Tales in Galactic North vary in quality, scope of imagination and storytelling ambition, and – probably most importantly – time of writing. The oldest story, written back in 1990, is “Dilation Sleep”, a twisted tale of the limits of human perception and AI; the most recent – “Weather”, “Nightingale”, and “Grafenwalder’s Bestiary”, were written in 2006. The writing becomes undeniably more polished with time, the imagery more extravagant – especially in “Nightingale” and “Grafenwalder’s Bestiary”, which boldly stride into a body horror territory – but in general, I felt their overall impact lessening, as if they were designed more for their entertainment value than the potential for provoking thought.

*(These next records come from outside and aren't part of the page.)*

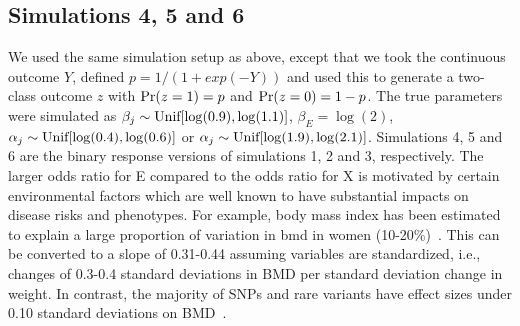 \begin{comment}
\begin{figure}[h!]
	\centering
	\texttt{[image: figure4.eps]}
	\caption{Visualization of the relationship between the response, the first principal component of the main effects and $f(Q_i)$ in~\eqref{eq:sim3} for $E=0$ (left) and $E=1$ (right) in simulation scenario 3. This graphic also depicts the intuition behind model~\eqref{eq:nonlinear}.}
	\label{fig:sim3-perp}
\end{figure}
\end{comment}



\subsection*{Simulations 4, 5 and 6}
We used the same simulation setup as above, except that we took the continuous outcome $Y$, defined $p = 1/(1+exp(-Y))$ and used this to generate a two-class outcome $z$ with $\textrm{{Pr}}(z=1)=p$ and $\textrm{{Pr}}(z=0)=1-p$. The true parameters were simulated as $\beta_j \sim \textrm{{Unif}}[\log(0.9), \log(1.1)]$, $\beta_E = \log(2)$, $\alpha_j \sim \textrm{{Unif}}[\log(0.4), \log(0.6)]$ or $\alpha_j \sim \textrm{{Unif}}[\log(1.9), \log(2.1)]$. Simulations 4, 5 and 6 are the binary response versions of simulations 1, 2 and 3, respectively. The larger odds ratio for E compared to the odds ratio for X is motivated by certain environmental factors which are well known to have substantial impacts on disease risks and phenotypes. For example, body mass index has been estimated to explain a large proportion of variation in \ac{bmd} in women (10-20\%)~\citep{felson1993effects}. This can be converted to a slope of 0.31-0.44 assuming variables are standardized, i.e., changes of 0.3-0.4 standard deviations in BMD per standard deviation change in weight. In contrast, the majority of SNPs and rare variants have effect sizes under 0.10 standard deviations on BMD~\citep{kemp2017identification}.


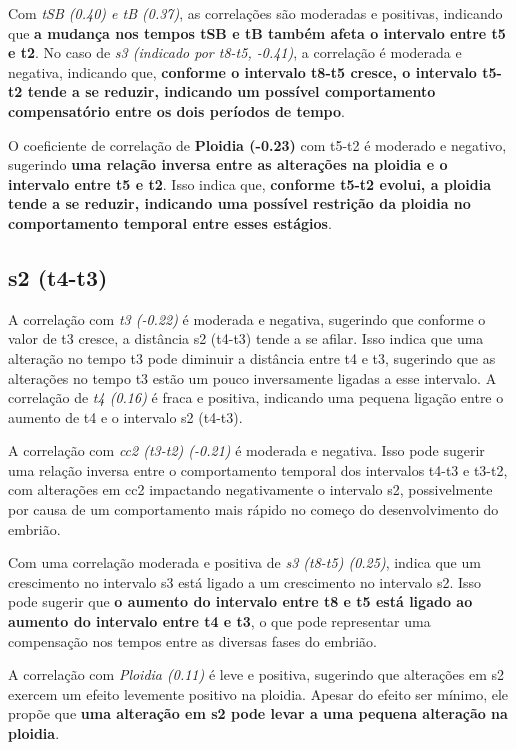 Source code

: Com \textit{tSB (0.40) e tB (0.37)}, as correlações são moderadas e positivas, indicando que \textbf{a mudança nos tempos tSB e tB também afeta o intervalo entre t5 e t2}. No caso de \textit{s3 (indicado por t8-t5, -0.41)}, a correlação é moderada e negativa, indicando que, \textbf{conforme o intervalo t8-t5 cresce, o intervalo t5-t2 tende a se reduzir, indicando um possível comportamento compensatório entre os dois períodos de tempo}.

O coeficiente de correlação de \textbf{Ploidia (-0.23)} com t5-t2 é moderado e negativo, sugerindo \textbf{uma relação inversa entre as alterações na ploidia e o intervalo entre t5 e t2}. Isso indica que, \textbf{conforme t5-t2 evolui, a ploidia tende a se reduzir, indicando uma possível restrição da ploidia no comportamento temporal entre esses estágios}. 

\subsection*{s2 (t4-t3)}
A correlação com \textit{t3 (-0.22)} é moderada e negativa, sugerindo que conforme o valor de t3 cresce, a distância s2 (t4-t3) tende a se afilar. Isso indica que uma alteração no tempo t3 pode diminuir a distância entre t4 e t3, sugerindo que as alterações no tempo t3 estão um pouco inversamente ligadas a esse intervalo. A correlação de \textit{t4 (0.16)} é fraca e positiva, indicando uma pequena ligação entre o aumento de t4 e o intervalo s2 (t4-t3). 

A correlação com \textit{cc2 (t3-t2) (-0.21)} é moderada e negativa. Isso pode sugerir uma relação inversa entre o comportamento temporal dos intervalos t4-t3 e t3-t2, com alterações em cc2 impactando negativamente o intervalo s2, possivelmente por causa de um comportamento mais rápido no começo do desenvolvimento do embrião.

Com uma correlação moderada e positiva de \textit{s3 (t8-t5) (0.25)}, indica que um crescimento no intervalo s3 está ligado a um crescimento no intervalo s2. Isso pode sugerir que \textbf{o aumento do intervalo entre t8 e t5 está ligado ao aumento do intervalo entre t4 e t3}, o que pode representar uma compensação nos tempos entre as diversas fases do embrião.

A correlação com \textit{Ploidia (0.11)} é leve e positiva, sugerindo que alterações em s2 exercem um efeito levemente positivo na ploidia. Apesar do efeito ser mínimo, ele propõe que \textbf{uma alteração em s2 pode levar a uma pequena alteração na ploidia}.

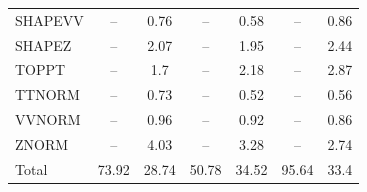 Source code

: \begin{table}[H]
\begin{center}
\begin{footnotesize}
\begin{tabular}{lcccccc}
				SHAPEVV & -- &  0.76 & -- &  0.58 & -- &  0.86 \\
				SHAPEZ & -- &  2.07 & -- &  1.95 & -- &  2.44 \\
				TOPPT & -- &  1.7 & -- &  2.18 & -- &  2.87 \\
				TTNORM & -- &  0.73 & -- &  0.52 & -- &  0.56 \\
				VVNORM & -- &  0.96 & -- &  0.92 & -- &  0.86 \\
				ZNORM & -- &  4.03 & -- &  3.28 & -- &  2.74 \\
				Total &  73.92  &  28.74 &  50.78  &  34.52 &  95.64  &  33.4 \\ \hline \hline
			\end{tabular}
			\label{tab:SysUncertainties_2300}
        \end{footnotesize}
	\end{center}
\end{table}


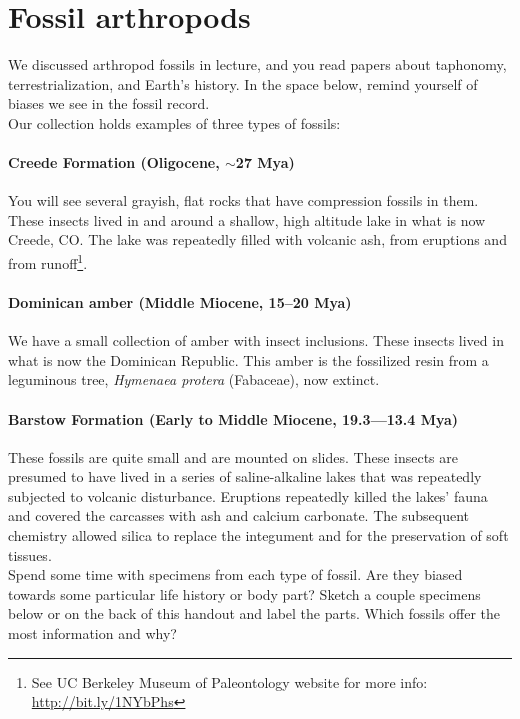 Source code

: \documentclass[letterpaper, 11pt]{article}
\begin{document}
\section*{Fossil arthropods}
We discussed arthropod fossils in lecture, and you read papers about taphonomy, terrestrialization, and Earth's history. In the space below, remind yourself of biases we see in the fossil record.\\

\noindent{}Our collection holds examples of three types of fossils: 

\paragraph{Creede Formation (Oligocene, $\sim$27 Mya)} You will see several grayish, flat rocks that have compression fossils in them. These insects lived in and around a shallow, high altitude lake in what is now Creede, CO. The lake was repeatedly filled with volcanic ash, from eruptions and from runoff\footnote{See UC Berkeley Museum of Paleontology website for more info: \url{http://bit.ly/1NYbPhs}}.

\paragraph{Dominican amber (Middle Miocene, 15--20 Mya)} We have a small collection of amber with insect inclusions. These insects lived in what is now the Dominican Republic. This amber is the fossilized resin from a leguminous tree, \textit{Hymenaea protera} (Fabaceae), now extinct.

\paragraph{Barstow Formation (Early to Middle Miocene, 19.3---13.4 Mya)} These fossils are quite small and are mounted on slides. These insects are presumed to have lived in a series of saline-alkaline lakes that was repeatedly subjected to volcanic disturbance. Eruptions repeatedly killed the lakes' fauna and covered the carcasses with ash and calcium carbonate. The subsequent chemistry allowed silica to replace the integument and for the preservation of soft tissues.\\

\noindent{}Spend some time with specimens from each type of fossil. Are they biased towards some particular life history or body part? Sketch a couple specimens below or on the back of this handout and label the parts. Which fossils offer the most information and why?\\
\end{document}
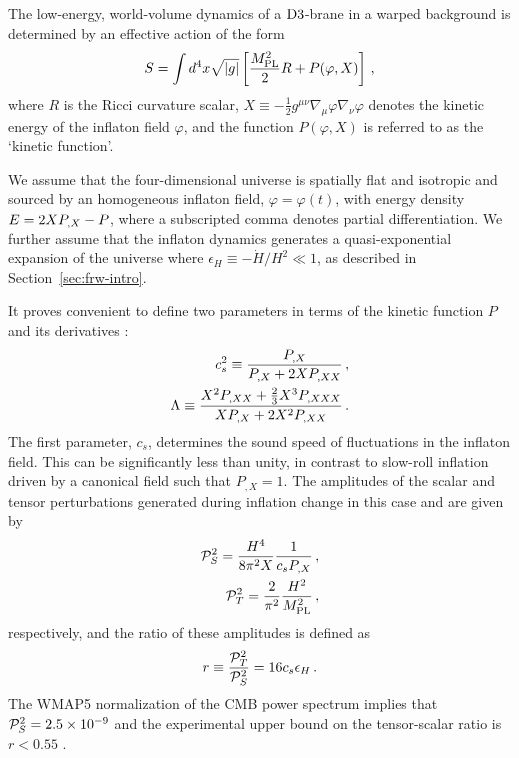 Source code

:The low-energy, world-volume dynamics of a 
${\rm D3}$-brane in a warped background is determined 
by an effective action of the form 
% 
\begin{equation}
\label{eq:DBIaction-dbiintro2}
S=\int  d^4x \sqrt{|g|} \left[ \frac{M_{\mathrm{PL}}^2}{2} R 
+ P (\varphi , X) \right] \,,
\end{equation}
% 
where $R$ is the Ricci curvature scalar, 
$X \equiv -\frac{1}{2}g^{\mu \nu}\nabla_\mu \varphi \nabla_\nu \varphi$
denotes the kinetic energy of the inflaton field $\varphi$, and the function  
$P (\varphi , X)$ is referred to as the `kinetic function'.  


We assume that the four-dimensional universe is   
spatially flat and isotropic and sourced by an  
homogeneous inflaton field, $\varphi =\varphi (t)$, with energy 
density $E = 2XP_{,X} - P$, where a subscripted comma denotes partial
differentiation. 
We further assume that the inflaton dynamics  
generates a quasi-exponential expansion of the universe 
where $\epsilon_H \equiv -\dot{H}/H^2 \ll1$,
as described in Section~\ref{sec:frw-intro}. 


It proves convenient to define two parameters in terms of the 
kinetic  function $P$ and its derivatives \cite{lidser1,lidser3}: 
% 
\begin{eqnarray}
\label{eq:defcs-dbiintro}
 c_s^2 \equiv \frac{P_{,X}}{P_{,X} + 2X P_{,XX}} \,,
\\
\label{eq:deflambda-dbiintro}
\Lambda \equiv  \frac{X^2 P_{,XX} +
\frac{2}{3}X^3 P_{,XXX}}{X P_{,X} +
2X^2 P_{,XX}}\,.
\end{eqnarray}
% 
The first parameter, $c_s$, determines the sound speed of fluctuations 
in the inflaton field. This can be significantly less than unity, 
in contrast to slow-roll inflation driven by a canonical 
field such that $P_{,X} =1$.
The amplitudes of the scalar and tensor perturbations 
generated during inflation change in this case and are given by \cite{gm}
% 
\begin{eqnarray} 
\label{eq:Ps-dbiintro}
 \mathcal{P}_S^2 = \frac{H^4}{8\pi^2 X}\frac{1}{c_s P_{,X}} \,,
\\
\label{eq:Pt-dbiintro}
\mathcal{P}_T^2 = \frac{2}{\pi^2} \frac{H^2}{M_{\mathrm{PL}}^2} \,,
\end{eqnarray}
% 
respectively, and the ratio of these amplitudes 
is defined as \cite{gm} 
% 
\begin{equation}
\label{eq:rdefn-dbiintro}
r\equiv \frac{\mathcal{P}_T^2}{\mathcal{P}_S^2} = 16c_s \epsilon_H \,.
\end{equation}
%   
The WMAP5 normalization of the CMB power spectrum 
implies that $\mathcal{P}_S^2= 2.5\times10^{-9}$ and 
the experimental upper bound on the tensor-scalar 
ratio is $r <0.55$ \cite{Komatsu:2008hk}.

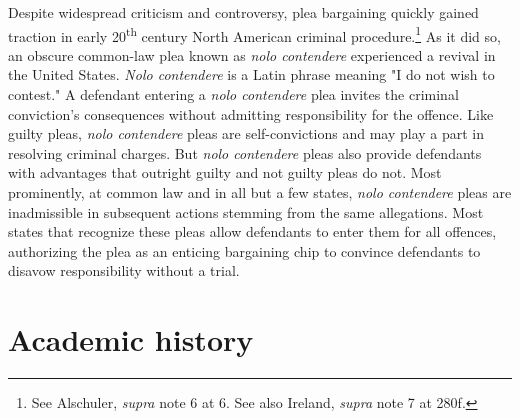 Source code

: Despite widespread criticism and controversy, plea bargaining quickly gained traction in early 20\textsuperscript{th} century North American criminal procedure.\footnote{See Alschuler, \textit{supra} note 6 at 6. See also Ireland, \textit{supra} note 7 at 280f.} As it did so, an obscure common-law plea known as \textit{nolo contendere} experienced a revival in the United States. \textit{Nolo contendere} is a Latin phrase meaning "I do not wish to contest." A defendant entering a \textit{nolo contendere} plea invites the criminal conviction's consequences without admitting responsibility for the offence. Like guilty pleas, \textit{nolo contendere} pleas are self-convictions and may play a part in resolving criminal charges. But \textit{nolo contendere} pleas also provide defendants with advantages that outright guilty and not guilty pleas do not. Most prominently, at common law and in all but a few states, \textit{nolo contendere} pleas are inadmissible in subsequent actions stemming from the same allegations. Most states that recognize these pleas allow defendants to enter them for all offences, authorizing the plea as an enticing bargaining chip to convince defendants to disavow responsibility without a trial.

\section{Academic history}


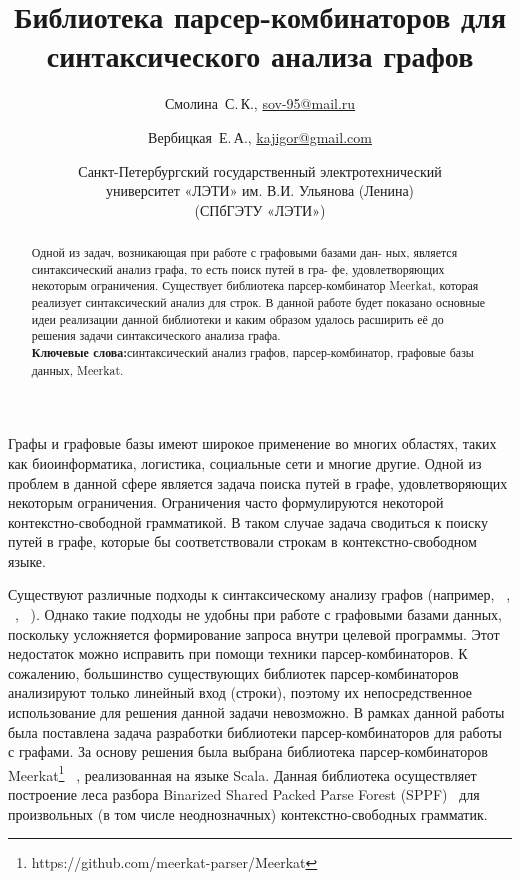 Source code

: \documentclass [a4paper] {article}
\title %
  {Библиотека парсер-комбинаторов для синтаксического анализа графов}
\author %
{%
  Смолина~С.\,К., \url {sov-95@mail.ru} \and %
  Вербицкая~Е.\,А., \url {kajigor@gmail.com} \and %
  Санкт-Петербургский государственный электротехнический
  \\университет «ЛЭТИ» им. В.И. Ульянова (Ленина)
  \\(СПбГЭТУ «ЛЭТИ») \\
}%
\date {}    %
\begin{document}

\maketitle

\begin {abstract}
  Одной из задач, возникающая при работе с графовыми базами дан-
ных, является синтаксический анализ графа, то есть поиск путей в гра-
фе, удовлетворяющих некоторым ограничения. Существует библиотека
парсер-комбинатор Meerkat, которая реализует синтаксический анализ
для строк. В данной работе будет показано основные идеи реализации
данной библиотеки и каким образом удалось расширить её до решения
задачи синтаксического анализа графа.
  \\ \textbf {Ключевые слова:}синтаксический анализ графов, парсер-комбинатор, графовые базы данных, Meerkat.
\end {abstract}

Графы и графовые базы имеют широкое применение во многих областях, таких как  биоинформатика, логистика, социальные сети и многие другие. Одной из проблем в данной сфере является задача поиска путей в графе, удовлетворяющих некоторым ограничения. Ограничения часто формулируются некоторой контекстно-свободной грамматикой. В таком случае задача сводиться к поиску путей в графе, которые бы соответствовали строкам в контекстно-свободном языке.


Существуют различные подходы к синтаксическому анализу графов (например, ~\cite{smolina-spbgetu-hellings}, ~\cite{smolina-spbgetu-graph-parsing}, ~\cite{smolina-spbgetu-sevon}). Однако такие подходы не удобны при работе с графовыми базами данных, поскольку усложняется формирование запроса внутри целевой программы. Этот недостаток можно исправить при помощи техники парсер-комбинаторов. К сожалению, большинство существующих библиотек парсер-комбинаторов анализируют только линейный вход (строки), поэтому их непосредственное использование для решения данной задачи невозможно. В рамках данной работы была поставлена задача разработки библиотеки парсер-комбинаторов для работы с графами.
За основу решения была выбрана библиотека парсер-комбинаторов Meerkat\footnote{https://github.com/meerkat-parser/Meerkat} ~\cite{smolina-spbgetu-meerkat}, реализованная на языке Scala. Данная библиотека осуществляет построение леса разбора Binarized Shared Packed Parse Forest (SPPF)~\cite{smolina-spbgetu-sppf} для произвольных (в том числе неоднозначных) контекстно-свободных грамматик.
\end{document}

I must admit that the stories which stayed with me the longest, and which reminded me of Lem’s works the most, were the older ones: “Galactic North”, a chilling retelling of the tale of the sorcerer’s apprentice, embellished with the bittersweet reimagining of star-crossed lovers and set over the course of nearly 40 000 years; “A Spy in Europa” – essentially an imaginative biotechnological twist on a traditional spy thriller trope, and “Glacial” – a story revolving around difficult moral choices and their consequences.
Reynolds creates a compelling far-future world where humanity remains as divided and imperfect as ever. Technological progress doesn’t bring happiness; even peace is as elusive as ever, humans remaining irrevocably tied to their evolutionary beginnings as social apes despite their increased control over environment. It is an undeniably pessimistic view; in the universe of Revelation Space technological utopias – or societies of abundance – of Banks or Asher remain firmly in the domain of fiction. And yet, the majority of Reynolds’s stories in Galactic North doesn’t batter the reader with unremitting gloom, instead offering a glimmer of hope in the form of very human, and humane, protagonists: Nevil Clavain, one of the characters from the Revelation Space cycle, Weather and Inigo, Irravel and Markarian.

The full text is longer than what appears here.